**Work to complete**
What do the lines say, reproduced word for word, from the first of the entries below through the line bearing "中大型分布式应用，需要处理大量后台任务、高并发、任务持久化、跨服务器调度 | 中小型应用，单机任务调度、周期性报表、数据清理等"?

**Input**

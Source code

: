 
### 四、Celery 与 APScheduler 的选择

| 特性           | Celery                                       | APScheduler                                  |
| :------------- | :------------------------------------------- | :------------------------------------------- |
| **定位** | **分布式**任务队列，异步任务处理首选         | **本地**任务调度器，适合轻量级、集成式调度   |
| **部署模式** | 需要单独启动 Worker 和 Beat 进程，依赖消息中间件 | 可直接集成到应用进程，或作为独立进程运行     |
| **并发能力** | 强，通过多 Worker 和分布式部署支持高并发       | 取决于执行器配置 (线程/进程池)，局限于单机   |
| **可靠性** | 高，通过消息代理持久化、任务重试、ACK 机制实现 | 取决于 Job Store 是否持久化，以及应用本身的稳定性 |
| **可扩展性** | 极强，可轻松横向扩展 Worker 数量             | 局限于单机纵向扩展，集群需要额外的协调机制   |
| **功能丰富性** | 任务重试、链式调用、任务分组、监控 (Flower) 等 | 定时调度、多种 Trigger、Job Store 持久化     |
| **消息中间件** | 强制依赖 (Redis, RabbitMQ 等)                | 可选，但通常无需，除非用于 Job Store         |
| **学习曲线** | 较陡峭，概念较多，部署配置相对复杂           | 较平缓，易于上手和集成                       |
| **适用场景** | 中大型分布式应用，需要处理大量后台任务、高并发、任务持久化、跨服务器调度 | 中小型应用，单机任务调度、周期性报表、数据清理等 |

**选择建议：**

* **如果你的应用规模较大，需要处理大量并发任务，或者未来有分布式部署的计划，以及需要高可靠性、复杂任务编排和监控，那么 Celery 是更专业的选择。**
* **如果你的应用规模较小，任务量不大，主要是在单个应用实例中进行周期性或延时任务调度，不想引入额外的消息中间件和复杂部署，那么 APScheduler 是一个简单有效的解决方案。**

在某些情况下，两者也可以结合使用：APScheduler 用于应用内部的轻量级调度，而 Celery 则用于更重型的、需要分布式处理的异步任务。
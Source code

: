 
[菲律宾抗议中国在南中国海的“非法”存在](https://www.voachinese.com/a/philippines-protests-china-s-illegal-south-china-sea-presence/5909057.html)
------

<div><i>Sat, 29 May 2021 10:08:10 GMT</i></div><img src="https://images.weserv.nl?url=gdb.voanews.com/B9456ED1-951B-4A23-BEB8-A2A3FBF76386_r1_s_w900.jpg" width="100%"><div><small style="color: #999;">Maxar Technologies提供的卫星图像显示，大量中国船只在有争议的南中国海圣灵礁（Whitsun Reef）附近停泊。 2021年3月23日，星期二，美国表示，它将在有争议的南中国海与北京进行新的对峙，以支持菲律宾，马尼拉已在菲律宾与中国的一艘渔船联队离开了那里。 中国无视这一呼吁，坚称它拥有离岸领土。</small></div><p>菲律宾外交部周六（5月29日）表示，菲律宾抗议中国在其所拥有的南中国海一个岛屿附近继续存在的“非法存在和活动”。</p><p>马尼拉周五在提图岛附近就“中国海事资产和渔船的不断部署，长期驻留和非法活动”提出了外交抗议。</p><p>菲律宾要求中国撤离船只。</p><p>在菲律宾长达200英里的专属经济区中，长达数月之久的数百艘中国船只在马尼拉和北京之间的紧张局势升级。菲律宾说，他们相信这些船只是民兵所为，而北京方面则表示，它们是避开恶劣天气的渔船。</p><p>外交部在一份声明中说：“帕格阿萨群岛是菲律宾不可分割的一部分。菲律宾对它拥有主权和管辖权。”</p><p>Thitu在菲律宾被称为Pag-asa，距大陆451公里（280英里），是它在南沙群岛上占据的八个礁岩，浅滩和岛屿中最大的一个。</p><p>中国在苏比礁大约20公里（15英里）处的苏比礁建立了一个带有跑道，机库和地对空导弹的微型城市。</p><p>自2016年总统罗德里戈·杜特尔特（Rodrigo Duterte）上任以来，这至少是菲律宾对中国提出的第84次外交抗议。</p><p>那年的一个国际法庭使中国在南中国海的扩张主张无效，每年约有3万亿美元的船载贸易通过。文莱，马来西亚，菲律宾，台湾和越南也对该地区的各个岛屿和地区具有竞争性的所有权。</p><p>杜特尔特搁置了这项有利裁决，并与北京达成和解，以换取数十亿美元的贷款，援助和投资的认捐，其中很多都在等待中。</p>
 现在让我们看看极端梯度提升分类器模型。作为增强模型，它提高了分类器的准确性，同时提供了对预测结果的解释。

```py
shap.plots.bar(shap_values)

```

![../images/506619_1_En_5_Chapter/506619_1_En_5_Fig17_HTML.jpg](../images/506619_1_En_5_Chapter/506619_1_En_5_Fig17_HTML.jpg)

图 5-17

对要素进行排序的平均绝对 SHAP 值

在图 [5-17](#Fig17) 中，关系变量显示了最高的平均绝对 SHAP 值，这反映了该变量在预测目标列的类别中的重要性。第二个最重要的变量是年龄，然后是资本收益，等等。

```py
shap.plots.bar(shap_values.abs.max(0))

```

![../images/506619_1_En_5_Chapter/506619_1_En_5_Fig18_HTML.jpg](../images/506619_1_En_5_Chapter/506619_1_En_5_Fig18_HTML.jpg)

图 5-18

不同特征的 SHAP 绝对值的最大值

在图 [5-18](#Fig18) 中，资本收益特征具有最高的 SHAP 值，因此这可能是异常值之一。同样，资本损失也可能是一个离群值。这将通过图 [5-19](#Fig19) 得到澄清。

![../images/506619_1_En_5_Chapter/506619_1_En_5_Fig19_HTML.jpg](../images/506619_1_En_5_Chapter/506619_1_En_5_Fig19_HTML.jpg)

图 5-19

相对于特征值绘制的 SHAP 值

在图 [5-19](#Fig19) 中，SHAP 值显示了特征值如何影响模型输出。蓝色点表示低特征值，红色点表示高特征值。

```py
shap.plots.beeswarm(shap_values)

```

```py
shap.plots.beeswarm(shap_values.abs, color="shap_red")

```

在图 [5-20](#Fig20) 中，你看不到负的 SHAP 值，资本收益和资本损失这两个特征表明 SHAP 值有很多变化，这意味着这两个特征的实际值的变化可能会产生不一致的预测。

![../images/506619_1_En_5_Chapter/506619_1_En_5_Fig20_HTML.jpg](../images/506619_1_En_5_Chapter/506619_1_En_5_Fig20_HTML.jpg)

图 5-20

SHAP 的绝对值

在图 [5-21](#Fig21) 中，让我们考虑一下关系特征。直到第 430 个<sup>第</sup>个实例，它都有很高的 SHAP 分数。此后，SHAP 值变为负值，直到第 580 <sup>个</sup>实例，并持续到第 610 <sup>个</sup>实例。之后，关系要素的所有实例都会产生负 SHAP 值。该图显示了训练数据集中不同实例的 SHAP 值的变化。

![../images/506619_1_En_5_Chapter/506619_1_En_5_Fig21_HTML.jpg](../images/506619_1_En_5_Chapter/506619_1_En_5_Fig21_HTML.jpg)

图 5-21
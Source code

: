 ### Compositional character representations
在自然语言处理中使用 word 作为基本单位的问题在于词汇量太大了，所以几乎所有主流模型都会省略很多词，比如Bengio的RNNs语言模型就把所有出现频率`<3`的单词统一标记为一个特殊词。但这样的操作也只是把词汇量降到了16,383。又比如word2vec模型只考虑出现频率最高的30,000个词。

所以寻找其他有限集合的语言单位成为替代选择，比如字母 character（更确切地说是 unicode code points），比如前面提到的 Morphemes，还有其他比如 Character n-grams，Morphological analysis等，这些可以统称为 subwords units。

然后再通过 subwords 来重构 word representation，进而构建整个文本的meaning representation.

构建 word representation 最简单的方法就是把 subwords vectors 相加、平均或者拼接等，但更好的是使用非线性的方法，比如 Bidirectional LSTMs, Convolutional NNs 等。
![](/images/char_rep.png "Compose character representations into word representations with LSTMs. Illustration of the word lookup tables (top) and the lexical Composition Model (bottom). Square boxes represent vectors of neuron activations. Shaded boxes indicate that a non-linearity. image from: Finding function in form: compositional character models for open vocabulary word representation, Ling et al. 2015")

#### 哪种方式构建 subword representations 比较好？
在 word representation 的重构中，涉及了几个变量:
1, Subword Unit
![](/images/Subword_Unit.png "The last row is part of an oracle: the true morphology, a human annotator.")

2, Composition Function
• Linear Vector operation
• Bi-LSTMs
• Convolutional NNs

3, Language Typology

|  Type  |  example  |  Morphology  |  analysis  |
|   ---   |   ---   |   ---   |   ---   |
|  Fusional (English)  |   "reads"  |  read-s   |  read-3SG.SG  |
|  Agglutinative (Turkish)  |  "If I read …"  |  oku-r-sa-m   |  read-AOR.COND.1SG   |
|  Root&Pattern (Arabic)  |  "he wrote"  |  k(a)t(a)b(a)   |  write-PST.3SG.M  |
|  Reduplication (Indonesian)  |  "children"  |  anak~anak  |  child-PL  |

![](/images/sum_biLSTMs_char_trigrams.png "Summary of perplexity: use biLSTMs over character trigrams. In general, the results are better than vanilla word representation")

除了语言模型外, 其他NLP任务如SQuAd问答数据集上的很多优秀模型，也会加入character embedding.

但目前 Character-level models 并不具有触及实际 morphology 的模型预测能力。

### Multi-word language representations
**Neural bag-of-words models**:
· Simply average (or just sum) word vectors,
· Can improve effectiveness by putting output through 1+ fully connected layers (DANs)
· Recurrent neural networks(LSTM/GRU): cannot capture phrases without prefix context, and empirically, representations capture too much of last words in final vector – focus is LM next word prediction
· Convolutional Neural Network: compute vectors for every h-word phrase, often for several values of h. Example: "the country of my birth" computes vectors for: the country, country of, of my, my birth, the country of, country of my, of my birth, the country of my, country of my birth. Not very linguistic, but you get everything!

**Response area**
Source code

: 
### 四、Celery 与 APScheduler 的选择

| 特性           | Celery                                       | APScheduler                                  |
| :------------- | :------------------------------------------- | :------------------------------------------- |
| **定位** | **分布式**任务队列，异步任务处理首选         | **本地**任务调度器，适合轻量级、集成式调度   |
| **部署模式** | 需要单独启动 Worker 和 Beat 进程，依赖消息中间件 | 可直接集成到应用进程，或作为独立进程运行     |
| **并发能力** | 强，通过多 Worker 和分布式部署支持高并发       | 取决于执行器配置 (线程/进程池)，局限于单机   |
| **可靠性** | 高，通过消息代理持久化、任务重试、ACK 机制实现 | 取决于 Job Store 是否持久化，以及应用本身的稳定性 |
| **可扩展性** | 极强，可轻松横向扩展 Worker 数量             | 局限于单机纵向扩展，集群需要额外的协调机制   |
| **功能丰富性** | 任务重试、链式调用、任务分组、监控 (Flower) 等 | 定时调度、多种 Trigger、Job Store 持久化     |
| **消息中间件** | 强制依赖 (Redis, RabbitMQ 等)                | 可选，但通常无需，除非用于 Job Store         |
| **学习曲线** | 较陡峭，概念较多，部署配置相对复杂           | 较平缓，易于上手和集成                       |
| **适用场景** | 中大型分布式应用，需要处理大量后台任务、高并发、任务持久化、跨服务器调度 | 中小型应用，单机任务调度、周期性报表、数据清理等 |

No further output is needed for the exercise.